Kakatua-Kecil Jambul-Kuning (Cacatua sulphurea) merupakan salah satu jenis burung yang termasuk dalam famili Psittacidae, yaitu kelompok burung paruh bengkok yang keras dengan posisi kaki dua jari menghadap ke belakang. Sarang dibuat di lubang pohon. Secara morfologi, burung ini memiliki ukuran sedikit lebih besar daripada tekukur. Warna bulu putih bersih, dengan jambul dan pipi berwarna kuning. Burung ini memiliki empat sub spesies yang tersebar, yaitu C.s.abbotti di Kepulauan Masalembo, C.s. parvula di Nusa Tenggara, mulai dari Bali hingga Timor bagian barat (kecuali Sumba), C.s. citrinocristata di Sumba danC.s.sulphurea di Sulawesi (White dan Bruce, 1986, Coates dan Bishop, 1997 dalam Setiawan, 2000).
Berdasarkan status keterancaman redlist IUCN 2007, Kakatua-Kecil Jambul-Kuning (Cacatua sulphurea) termasuk dalam kategori CR (Critical Endangered) yaitu sangat terancam punah. Selain itu, status peraturan perdagangan internasional menurut CITES termasuk dalam kategori Appendix I (semua jenis yang terancam punah dan memberi dampak dampak apabila diperdagangkan. Perdagangan hanya diijinkan hanya dalam kondisi tertentu misalnya untuk riset ilmiah). Sehingga, sebagai dasar hukum bagi burung ini, pemerintah membuat status perlindungan dalam Peraturan Pemerintah No.7 tahun 1999 tentang pengawetan jenis tumbuhan dan satwa (Sukmantoro dkk, 2007).
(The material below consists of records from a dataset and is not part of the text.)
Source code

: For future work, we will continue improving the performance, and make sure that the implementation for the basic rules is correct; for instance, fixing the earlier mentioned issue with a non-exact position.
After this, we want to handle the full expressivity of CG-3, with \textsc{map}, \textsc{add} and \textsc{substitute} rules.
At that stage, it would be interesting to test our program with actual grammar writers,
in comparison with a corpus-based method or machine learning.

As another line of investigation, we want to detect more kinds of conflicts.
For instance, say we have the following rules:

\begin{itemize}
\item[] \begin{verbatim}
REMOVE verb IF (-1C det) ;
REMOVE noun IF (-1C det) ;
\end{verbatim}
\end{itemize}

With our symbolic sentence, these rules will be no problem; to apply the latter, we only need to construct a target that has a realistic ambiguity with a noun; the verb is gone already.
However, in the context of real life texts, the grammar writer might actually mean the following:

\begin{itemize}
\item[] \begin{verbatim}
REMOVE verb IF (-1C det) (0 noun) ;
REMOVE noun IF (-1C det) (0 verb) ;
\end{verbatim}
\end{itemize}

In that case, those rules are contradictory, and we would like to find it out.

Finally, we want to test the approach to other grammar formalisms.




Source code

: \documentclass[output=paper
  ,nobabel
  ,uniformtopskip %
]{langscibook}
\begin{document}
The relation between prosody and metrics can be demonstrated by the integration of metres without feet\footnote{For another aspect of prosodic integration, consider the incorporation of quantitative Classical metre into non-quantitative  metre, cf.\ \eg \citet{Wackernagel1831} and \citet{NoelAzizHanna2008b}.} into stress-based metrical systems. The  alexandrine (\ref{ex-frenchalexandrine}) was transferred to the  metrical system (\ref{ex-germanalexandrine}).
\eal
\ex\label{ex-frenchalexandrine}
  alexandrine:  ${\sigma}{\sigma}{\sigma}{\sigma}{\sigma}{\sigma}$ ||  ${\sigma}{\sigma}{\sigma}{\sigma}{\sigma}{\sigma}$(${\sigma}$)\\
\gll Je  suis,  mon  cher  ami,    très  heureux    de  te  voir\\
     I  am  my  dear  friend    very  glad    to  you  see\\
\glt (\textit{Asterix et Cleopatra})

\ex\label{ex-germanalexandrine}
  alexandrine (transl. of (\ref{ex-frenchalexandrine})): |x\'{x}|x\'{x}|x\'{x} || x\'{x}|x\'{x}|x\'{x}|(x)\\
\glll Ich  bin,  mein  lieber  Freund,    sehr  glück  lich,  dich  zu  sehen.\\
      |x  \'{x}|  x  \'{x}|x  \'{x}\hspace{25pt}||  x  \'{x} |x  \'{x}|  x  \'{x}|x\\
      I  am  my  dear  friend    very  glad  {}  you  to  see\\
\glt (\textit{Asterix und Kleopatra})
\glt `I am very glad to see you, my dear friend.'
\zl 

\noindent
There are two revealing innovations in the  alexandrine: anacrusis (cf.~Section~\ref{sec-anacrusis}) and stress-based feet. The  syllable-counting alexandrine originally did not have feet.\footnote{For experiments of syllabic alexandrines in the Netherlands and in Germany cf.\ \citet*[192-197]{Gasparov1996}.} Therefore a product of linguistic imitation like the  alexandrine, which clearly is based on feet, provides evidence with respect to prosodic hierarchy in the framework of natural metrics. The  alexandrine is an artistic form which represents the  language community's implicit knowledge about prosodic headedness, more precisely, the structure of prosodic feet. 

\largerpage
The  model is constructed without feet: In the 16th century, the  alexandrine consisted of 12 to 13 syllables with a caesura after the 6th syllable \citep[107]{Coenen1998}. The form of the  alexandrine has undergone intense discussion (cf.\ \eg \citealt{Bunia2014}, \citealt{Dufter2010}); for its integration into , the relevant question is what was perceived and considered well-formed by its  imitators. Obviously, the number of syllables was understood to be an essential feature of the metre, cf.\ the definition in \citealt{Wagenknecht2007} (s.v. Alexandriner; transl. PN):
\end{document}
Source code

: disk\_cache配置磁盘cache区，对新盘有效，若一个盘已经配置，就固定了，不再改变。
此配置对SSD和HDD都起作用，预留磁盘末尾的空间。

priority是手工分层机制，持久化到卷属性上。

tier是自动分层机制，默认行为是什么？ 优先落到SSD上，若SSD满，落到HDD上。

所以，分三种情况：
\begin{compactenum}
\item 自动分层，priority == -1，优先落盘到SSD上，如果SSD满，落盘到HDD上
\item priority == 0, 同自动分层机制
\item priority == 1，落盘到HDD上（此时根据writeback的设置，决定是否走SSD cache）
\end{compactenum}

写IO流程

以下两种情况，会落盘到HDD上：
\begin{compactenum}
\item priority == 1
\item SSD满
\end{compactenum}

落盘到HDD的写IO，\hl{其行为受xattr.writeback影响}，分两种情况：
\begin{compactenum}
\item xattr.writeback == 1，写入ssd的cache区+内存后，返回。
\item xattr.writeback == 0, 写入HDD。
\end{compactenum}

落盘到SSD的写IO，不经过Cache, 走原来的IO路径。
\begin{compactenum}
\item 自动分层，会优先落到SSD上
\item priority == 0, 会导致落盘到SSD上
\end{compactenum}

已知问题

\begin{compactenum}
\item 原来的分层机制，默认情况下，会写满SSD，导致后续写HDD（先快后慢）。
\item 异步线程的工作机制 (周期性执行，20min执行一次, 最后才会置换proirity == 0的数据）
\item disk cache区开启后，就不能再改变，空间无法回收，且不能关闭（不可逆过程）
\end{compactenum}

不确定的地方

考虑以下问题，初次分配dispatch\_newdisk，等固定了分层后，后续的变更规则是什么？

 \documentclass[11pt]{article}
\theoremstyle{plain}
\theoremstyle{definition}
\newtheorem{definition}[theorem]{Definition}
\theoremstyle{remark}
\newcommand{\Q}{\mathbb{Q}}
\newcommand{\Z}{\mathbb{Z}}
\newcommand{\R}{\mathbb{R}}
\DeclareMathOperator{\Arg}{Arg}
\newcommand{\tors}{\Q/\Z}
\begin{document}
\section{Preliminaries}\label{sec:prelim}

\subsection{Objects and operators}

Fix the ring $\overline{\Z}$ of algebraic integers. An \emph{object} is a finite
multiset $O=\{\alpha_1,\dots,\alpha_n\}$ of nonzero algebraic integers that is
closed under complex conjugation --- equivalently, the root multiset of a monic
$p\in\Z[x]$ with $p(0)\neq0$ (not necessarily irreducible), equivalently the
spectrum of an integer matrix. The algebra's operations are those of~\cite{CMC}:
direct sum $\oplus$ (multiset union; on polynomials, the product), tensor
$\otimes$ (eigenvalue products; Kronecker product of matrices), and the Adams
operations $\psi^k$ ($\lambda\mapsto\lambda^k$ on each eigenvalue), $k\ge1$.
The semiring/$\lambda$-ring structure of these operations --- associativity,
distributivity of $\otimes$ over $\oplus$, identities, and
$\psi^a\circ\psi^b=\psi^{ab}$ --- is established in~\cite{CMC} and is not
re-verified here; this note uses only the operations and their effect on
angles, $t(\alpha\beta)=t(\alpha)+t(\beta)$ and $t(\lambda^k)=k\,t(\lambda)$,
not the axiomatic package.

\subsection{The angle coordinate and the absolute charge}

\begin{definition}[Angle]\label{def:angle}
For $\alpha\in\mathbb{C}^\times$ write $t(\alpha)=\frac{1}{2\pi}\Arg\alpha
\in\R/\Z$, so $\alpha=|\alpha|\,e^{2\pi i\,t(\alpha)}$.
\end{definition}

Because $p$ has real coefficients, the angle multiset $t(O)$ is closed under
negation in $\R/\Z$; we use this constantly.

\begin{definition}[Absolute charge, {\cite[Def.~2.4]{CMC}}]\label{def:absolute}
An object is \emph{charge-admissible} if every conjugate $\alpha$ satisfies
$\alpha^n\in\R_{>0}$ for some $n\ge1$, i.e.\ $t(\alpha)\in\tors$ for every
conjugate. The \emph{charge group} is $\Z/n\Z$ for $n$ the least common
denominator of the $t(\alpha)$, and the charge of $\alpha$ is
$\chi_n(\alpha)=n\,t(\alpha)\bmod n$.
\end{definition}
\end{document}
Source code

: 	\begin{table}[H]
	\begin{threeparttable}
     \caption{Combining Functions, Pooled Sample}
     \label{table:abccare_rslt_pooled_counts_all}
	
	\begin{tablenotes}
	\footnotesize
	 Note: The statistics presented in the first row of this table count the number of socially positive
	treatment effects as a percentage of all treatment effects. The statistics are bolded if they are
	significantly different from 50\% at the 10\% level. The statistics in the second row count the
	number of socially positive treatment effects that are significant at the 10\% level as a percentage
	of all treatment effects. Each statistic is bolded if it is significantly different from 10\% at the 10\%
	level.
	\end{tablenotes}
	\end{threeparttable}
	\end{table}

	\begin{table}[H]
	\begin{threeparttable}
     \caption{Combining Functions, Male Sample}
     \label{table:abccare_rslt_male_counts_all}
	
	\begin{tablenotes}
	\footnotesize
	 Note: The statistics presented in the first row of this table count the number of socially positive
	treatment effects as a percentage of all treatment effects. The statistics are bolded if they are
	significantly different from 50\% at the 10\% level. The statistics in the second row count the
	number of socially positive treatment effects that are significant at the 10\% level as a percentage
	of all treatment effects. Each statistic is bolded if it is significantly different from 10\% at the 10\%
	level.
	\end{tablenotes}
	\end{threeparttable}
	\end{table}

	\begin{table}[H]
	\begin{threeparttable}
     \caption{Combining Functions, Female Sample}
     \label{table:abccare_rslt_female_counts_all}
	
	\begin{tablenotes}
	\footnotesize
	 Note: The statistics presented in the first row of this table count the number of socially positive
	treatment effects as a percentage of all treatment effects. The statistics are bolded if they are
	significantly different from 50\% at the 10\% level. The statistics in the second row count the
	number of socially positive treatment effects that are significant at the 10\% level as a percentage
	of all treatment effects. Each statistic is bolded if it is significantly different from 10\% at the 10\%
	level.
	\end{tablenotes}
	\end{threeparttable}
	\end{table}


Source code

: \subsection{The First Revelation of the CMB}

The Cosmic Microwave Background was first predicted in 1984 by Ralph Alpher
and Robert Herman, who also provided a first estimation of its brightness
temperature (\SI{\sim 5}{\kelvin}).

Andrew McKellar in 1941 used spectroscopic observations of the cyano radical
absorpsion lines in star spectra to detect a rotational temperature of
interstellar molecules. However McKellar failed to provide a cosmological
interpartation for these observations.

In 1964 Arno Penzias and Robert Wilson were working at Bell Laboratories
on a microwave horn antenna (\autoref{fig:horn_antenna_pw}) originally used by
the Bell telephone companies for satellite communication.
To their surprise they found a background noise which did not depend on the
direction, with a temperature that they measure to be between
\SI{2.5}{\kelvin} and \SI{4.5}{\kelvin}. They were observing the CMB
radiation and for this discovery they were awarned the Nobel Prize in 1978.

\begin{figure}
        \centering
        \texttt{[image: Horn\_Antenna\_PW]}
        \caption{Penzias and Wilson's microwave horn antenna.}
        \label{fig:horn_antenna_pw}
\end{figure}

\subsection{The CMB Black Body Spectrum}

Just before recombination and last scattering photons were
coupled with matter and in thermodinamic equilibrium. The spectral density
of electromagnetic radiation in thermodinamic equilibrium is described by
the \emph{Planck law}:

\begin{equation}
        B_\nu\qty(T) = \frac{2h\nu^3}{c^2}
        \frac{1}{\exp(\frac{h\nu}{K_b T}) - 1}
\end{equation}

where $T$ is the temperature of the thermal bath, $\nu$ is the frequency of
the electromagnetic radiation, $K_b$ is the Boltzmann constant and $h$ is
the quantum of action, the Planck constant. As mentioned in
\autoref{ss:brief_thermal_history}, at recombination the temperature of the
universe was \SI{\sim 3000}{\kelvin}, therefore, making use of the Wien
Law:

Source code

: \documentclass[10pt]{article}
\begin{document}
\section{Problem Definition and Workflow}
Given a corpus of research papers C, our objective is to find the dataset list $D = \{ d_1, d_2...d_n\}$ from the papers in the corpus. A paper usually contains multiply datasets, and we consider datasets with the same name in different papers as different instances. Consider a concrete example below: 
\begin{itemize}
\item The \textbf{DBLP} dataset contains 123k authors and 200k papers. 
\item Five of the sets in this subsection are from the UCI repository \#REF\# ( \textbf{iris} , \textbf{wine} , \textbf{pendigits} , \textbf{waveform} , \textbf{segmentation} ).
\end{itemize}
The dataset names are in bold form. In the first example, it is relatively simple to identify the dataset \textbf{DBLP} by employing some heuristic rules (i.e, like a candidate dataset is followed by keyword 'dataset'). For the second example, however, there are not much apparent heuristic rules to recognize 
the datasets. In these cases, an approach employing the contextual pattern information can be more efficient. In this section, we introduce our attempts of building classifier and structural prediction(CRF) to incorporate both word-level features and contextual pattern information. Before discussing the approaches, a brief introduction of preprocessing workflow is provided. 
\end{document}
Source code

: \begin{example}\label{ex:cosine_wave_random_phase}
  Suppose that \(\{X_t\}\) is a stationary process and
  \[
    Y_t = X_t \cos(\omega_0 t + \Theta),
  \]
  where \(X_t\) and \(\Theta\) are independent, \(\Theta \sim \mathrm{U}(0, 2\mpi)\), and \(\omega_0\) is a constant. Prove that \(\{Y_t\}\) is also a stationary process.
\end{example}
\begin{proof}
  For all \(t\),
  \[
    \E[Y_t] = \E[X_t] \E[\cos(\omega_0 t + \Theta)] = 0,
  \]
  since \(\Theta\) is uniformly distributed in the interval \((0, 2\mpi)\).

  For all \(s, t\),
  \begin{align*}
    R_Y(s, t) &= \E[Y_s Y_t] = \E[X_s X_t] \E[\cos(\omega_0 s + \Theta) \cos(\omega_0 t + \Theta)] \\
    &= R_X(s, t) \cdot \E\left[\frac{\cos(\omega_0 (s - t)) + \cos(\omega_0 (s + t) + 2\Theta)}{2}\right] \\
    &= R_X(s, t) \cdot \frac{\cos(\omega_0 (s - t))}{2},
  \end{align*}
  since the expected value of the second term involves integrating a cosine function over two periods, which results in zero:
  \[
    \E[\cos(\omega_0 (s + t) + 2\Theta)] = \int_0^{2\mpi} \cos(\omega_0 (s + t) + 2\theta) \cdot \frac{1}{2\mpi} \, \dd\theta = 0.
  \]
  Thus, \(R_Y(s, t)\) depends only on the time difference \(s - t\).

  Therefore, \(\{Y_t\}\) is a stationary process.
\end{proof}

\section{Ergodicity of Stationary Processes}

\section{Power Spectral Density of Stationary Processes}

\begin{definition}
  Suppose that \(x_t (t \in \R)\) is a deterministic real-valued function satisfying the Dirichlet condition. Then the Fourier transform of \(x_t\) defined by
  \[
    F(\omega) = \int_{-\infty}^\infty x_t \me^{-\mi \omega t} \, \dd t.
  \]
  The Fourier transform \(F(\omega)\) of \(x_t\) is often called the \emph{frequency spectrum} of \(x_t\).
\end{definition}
Selama kurun waktu 10 – 15 tahun, spesies ini mengalami ancaman yang besar di alam akibat penangkapan yang berlebihan untuk diperdagangkan dan degradasi habitat. Habitat yang masih sesuai dengan kebutuhan Kakatua-Kecil Jambul-Kuning (Cacatua sulphurea) adalah daerah peralihan, seperti di Nusa Tenggara Timor dan Sulawesi (Agista, 2001). Berdasarkan penelitian yang pernah dilakukan oleh Imansyah, dkk tahun 2005 di Pulau Komodo, diperoleh bahwa 100 ekor di Rinca dan 500 ekor di P. Komodo. Angka ini dianggap nyaman untuk jumlah populasi burung di P. Komodo, tapi yang harus diperhatikan adalah bagaimana kelanjutan dalam konservasi terhadap spesies ini. Selain Taman Nasional Komodo, masih ada lagi beberapa tempat lain yang menginformasikan keberadaan Kakatua ini. Diantaranya adalah di Flores : 14, Komodo : 85 – 90, Sumbawa : 14, Moyo : 10, Lembata/Larantuka : 38, Nusa Penida : 6, Alor : 80, Pantar : 29, dan Timor : 18 (Widodo, 2009).
Lokasi lain yang memiliki potensi besar tentang keberadaan Kakatua-Kecil Jambul-Kuning (Cacatua sulphurea) adalah bentang alam Mbeliling Flores. Oleh karena itu, perlu adanya studi lanjut mengenai Kakatua-Kecil Jambul-Kuning (Cacatua sulphurea) secara berkelanjutan untuk terus melestarikan dan mempertahankan habitatnya. Meskipun kawasan Wallacea merupakan daerah yang masih memiliki habitat yang mendukung keberadaan burung ini, akan tetapi perlu ada tindak lanjut terkait dengan kondisi yang terjadi seperti sekarang ini, seperti perdagangan, penangkapan, perburuan dan perusakan habitat.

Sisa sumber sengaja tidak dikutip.